_PROBLEM STATEMENT_: From the data, return each line holding the word "textbf".
- Opening Delimiter -
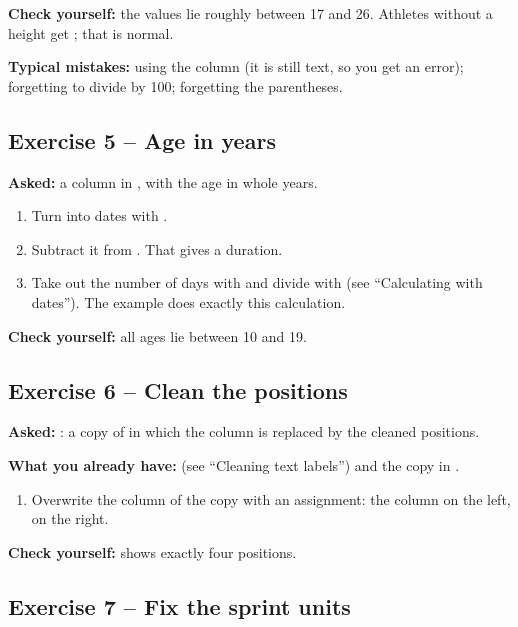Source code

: \documentclass[11pt,a4paper]{article}
\begin{document}
\textbf{Check yourself:} the values lie roughly between 17 and 26. Athletes
without a height get ; that is normal.

\textbf{Typical mistakes:} using the  column (it is still
text, so you get an error); forgetting to divide by 100; forgetting the
parentheses.

\subsection*{Exercise 5 -- Age in years}

\textbf{Asked:} a column  in , with the
age in whole years.

\begin{enumerate}
  \item Turn  into dates with .
  \item Subtract it from . That gives a duration.
  \item Take out the number of days with  and divide with
         (see ``Calculating with dates''). The example
         does exactly this calculation.
\end{enumerate}

\textbf{Check yourself:} all ages lie between 10 and 19.

\subsection*{Exercise 6 -- Clean the positions}

\textbf{Asked:} : a copy of  in
which the  column is replaced by the cleaned positions.

\textbf{What you already have:}  (see ``Cleaning text
labels'') and the copy in .

\begin{enumerate}
  \item Overwrite the  column of the copy with an
        assignment: the column on the left,  on the
        right.
\end{enumerate}

\textbf{Check yourself:} 
shows exactly four positions.

\subsection*{Exercise 7 -- Fix the sprint units}
\end{document}
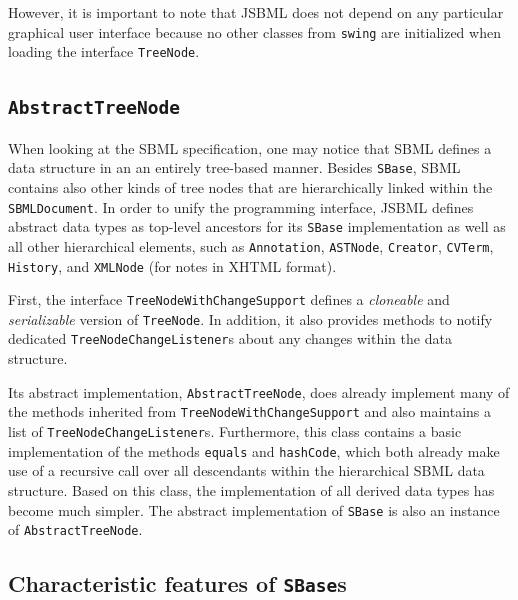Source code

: However, it is important to note that JSBML does not depend on any particular
graphical user interface because no other classes from \texttt{swing} are
initialized when loading the interface
\texttt{TreeNode}.

\subsection{\texttt{AbstractTreeNode}}%

When looking at the SBML specification, one may notice that SBML defines a data
structure in an an entirely tree-based manner. Besides
\texttt{SBase}, SBML contains also other kinds of
tree nodes that are hierarchically linked within the \texttt{SBMLDocument}. 
In order to unify the programming interface, JSBML defines abstract data types
as top-level ancestors for its \texttt{SBase} implementation as well as all
other hierarchical elements, such as \texttt{Annotation},
\texttt{ASTNode},
\texttt{Creator},
\texttt{CVTerm},
\texttt{History}, and
\texttt{XMLNode} (for notes in
XHTML format).

First, the interface \texttt{TreeNodeWithChangeSupport}%
defines a \emph{cloneable} and \emph{serializable} version of
\texttt{TreeNode}. In addition, it also provides methods to notify dedicated
\texttt{TreeNodeChangeListener}s%
about any changes within the data structure.

Its abstract implementation, \texttt{AbstractTreeNode}, does already implement
many of the methods inherited from \texttt{TreeNodeWithChangeSupport} and also
maintains a list of \texttt{TreeNodeChangeListener}s. Furthermore, this class
contains a basic implementation of the methods \texttt{equals} and
\texttt{hashCode}, which both already make use of a recursive call over all
descendants within the hierarchical SBML data structure. Based on this class,
the implementation of all derived data types has become much simpler. The
abstract implementation of \texttt{SBase} is also an instance of
\texttt{AbstractTreeNode}.


\subsection{Characteristic features of \texttt{SBase}s}

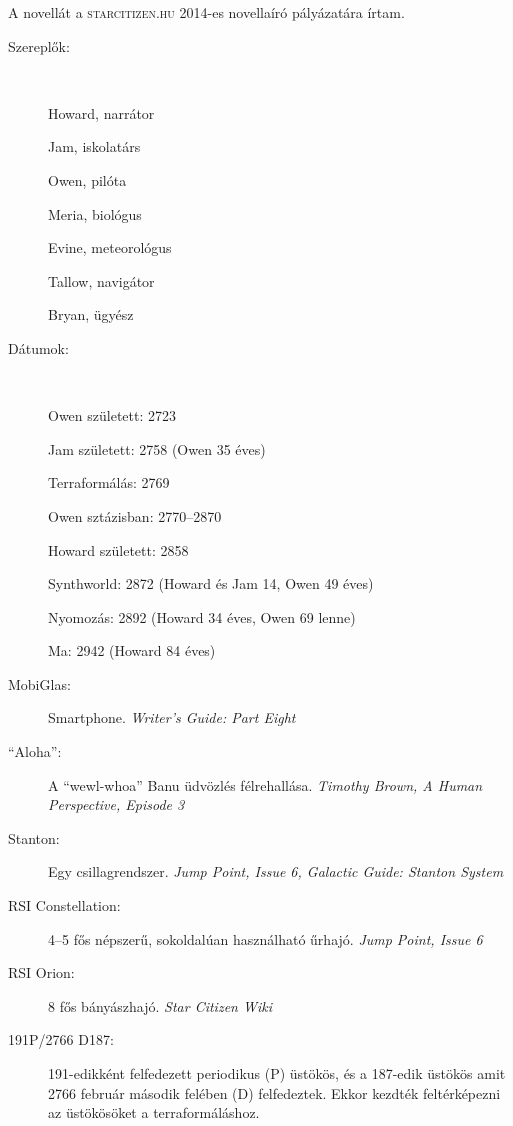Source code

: \documentclass[10pt]{memoir}
\begin{document}
A novellát a \textsc{starcitizen.hu} 2014-es novellaíró pályázatára írtam.

\begin{description}

\item[Szereplők:] ~ \par
Howard, narrátor \par
Jam, iskolatárs \par
Owen, pilóta \par
Meria, biológus \par
Evine, meteorológus \par
Tallow, navigátor \par
Bryan, ügyész \par

\item[Dátumok:] ~ \par
Owen született: 2723 \par
Jam született: 2758 (Owen 35 éves) \par
Terraformálás: 2769 \par
Owen sztázisban: 2770--2870 \par
Howard született: 2858 \par
Synthworld: 2872 (Howard és Jam 14, Owen 49 éves) \par
Nyomozás: 2892 (Howard 34 éves, Owen 69 lenne) \par
Ma: 2942 (Howard 84 éves) \par

\item[MobiGlas:] Smartphone. \textit{Writer's Guide: Part Eight}

\item[``Aloha'':] A ``wewl-whoa'' Banu üdvözlés félrehallása. \textit{Timothy
Brown, A Human Perspective, Episode 3}

\item[Stanton:] Egy csillagrendszer. \textit{Jump Point, Issue 6, Galactic
Guide: Stanton System}

\item[RSI Constellation:] 4--5 fős népszerű, sokoldalúan használható űrhajó.
\textit{Jump Point, Issue 6}

\item[RSI Orion:] 8 fős bányászhajó. \textit{Star Citizen Wiki}

\item[191P/2766 D187:] 191-edikként felfedezett periodikus (P) üstökös, és a
187-edik üstökös amit 2766 február második felében (D) felfedeztek. Ekkor
kezdték feltérképezni az üstökösöket a terraformáláshoz.


\end{description}
\end{document}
- Closing Delimiter -
_RESPONSE TO THIS TASK_:
\textbf{Check yourself:} the values lie roughly between 17 and 26. Athletes
\textbf{Typical mistakes:} using the  column (it is still
\textbf{Asked:} a column  in , with the
\textbf{Check yourself:} all ages lie between 10 and 19.
\textbf{Asked:} : a copy of  in
\textbf{What you already have:}  (see ``Cleaning text
\textbf{Check yourself:} 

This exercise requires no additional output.